» **Dataset entries**
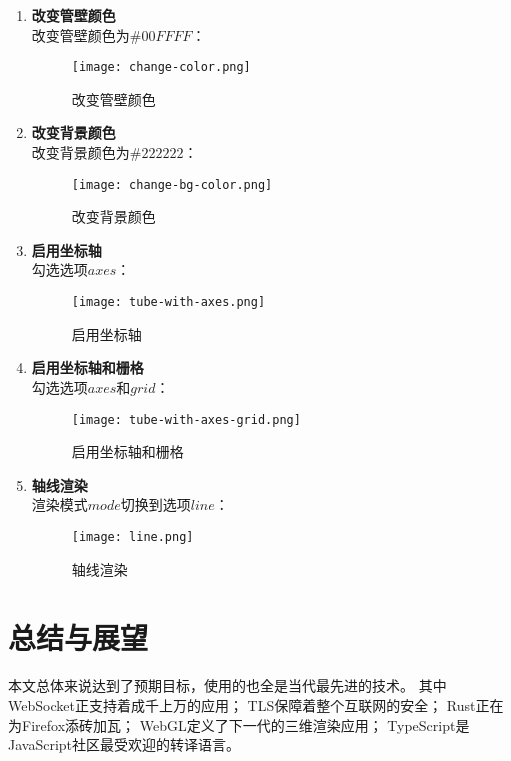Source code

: \begin{enumerate}

\item \textbf{改变管壁颜色} \\
改变管壁颜色为$\#00FFFF$：
\FloatBarrier
\begin{figure}
\centering
\texttt{[image: change-color.png]}
\caption{改变管壁颜色}
\label{fig:change-color}
\end{figure}
\FloatBarrier

\item \textbf{改变背景颜色} \\
改变背景颜色为$\#222222$：

\FloatBarrier
\begin{figure}
\centering
\texttt{[image: change-bg-color.png]}
\caption{改变背景颜色}
\label{fig:change-bg-color}
\end{figure}
\FloatBarrier

\item \textbf{启用坐标轴} \\
勾选选项$axes$：

\FloatBarrier
\begin{figure}
\centering
\texttt{[image: tube-with-axes.png]}
\caption{启用坐标轴}
\label{fig:tube-with-axes}
\end{figure}
\FloatBarrier

\item \textbf{启用坐标轴和栅格} \\
勾选选项$axes$和$grid$：

\FloatBarrier
\begin{figure}
\centering
\texttt{[image: tube-with-axes-grid.png]}
\caption{启用坐标轴和栅格}
\label{fig:tube-with-axes-grid}
\end{figure}
\FloatBarrier

\item \textbf{轴线渲染} \\
渲染模式$mode$切换到选项$line$：

\FloatBarrier
\begin{figure}
\centering
\texttt{[image: line.png]}
\caption{轴线渲染}
\label{fig:line}
\end{figure}
\FloatBarrier

\end{enumerate}

\clearpage

\section{总结与展望}
本文总体来说达到了预期目标，使用的也全是当代最先进的技术。
其中WebSocket正支持着成千上万的应用；
TLS保障着整个互联网的安全；
Rust正在为Firefox添砖加瓦；
WebGL定义了下一代的三维渲染应用；
TypeScript是JavaScript社区最受欢迎的转译语言。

» **Aim of the exercise**
Produce an exact copy of the records above, leaving out the pictures.

» **Final answer**
Source code

: \begin{enumerate}

\item \textbf{改变管壁颜色} \\
改变管壁颜色为$\#00FFFF$：
\FloatBarrier
\begin{figure}
\centering
\texttt{[image: change-color.png]}
\caption{改变管壁颜色}
\label{fig:change-color}
\end{figure}
\FloatBarrier

\item \textbf{改变背景颜色} \\
改变背景颜色为$\#222222$：

\FloatBarrier
\begin{figure}
\centering
\texttt{[image: change-bg-color.png]}
\caption{改变背景颜色}
\label{fig:change-bg-color}
\end{figure}
\FloatBarrier

\item \textbf{启用坐标轴} \\
勾选选项$axes$：

\FloatBarrier
\begin{figure}
\centering
\texttt{[image: tube-with-axes.png]}
\caption{启用坐标轴}
\label{fig:tube-with-axes}
\end{figure}
\FloatBarrier

\item \textbf{启用坐标轴和栅格} \\
勾选选项$axes$和$grid$：

\FloatBarrier
\begin{figure}
\centering
\texttt{[image: tube-with-axes-grid.png]}
\caption{启用坐标轴和栅格}
\label{fig:tube-with-axes-grid}
\end{figure}
\FloatBarrier

\item \textbf{轴线渲染} \\
渲染模式$mode$切换到选项$line$：

\FloatBarrier
\begin{figure}
\centering
\texttt{[image: line.png]}
\caption{轴线渲染}
\label{fig:line}
\end{figure}
\FloatBarrier

\end{enumerate}

\clearpage

\section{总结与展望}
本文总体来说达到了预期目标，使用的也全是当代最先进的技术。
其中WebSocket正支持着成千上万的应用；
TLS保障着整个互联网的安全；
Rust正在为Firefox添砖加瓦；
WebGL定义了下一代的三维渲染应用；
TypeScript是JavaScript社区最受欢迎的转译语言。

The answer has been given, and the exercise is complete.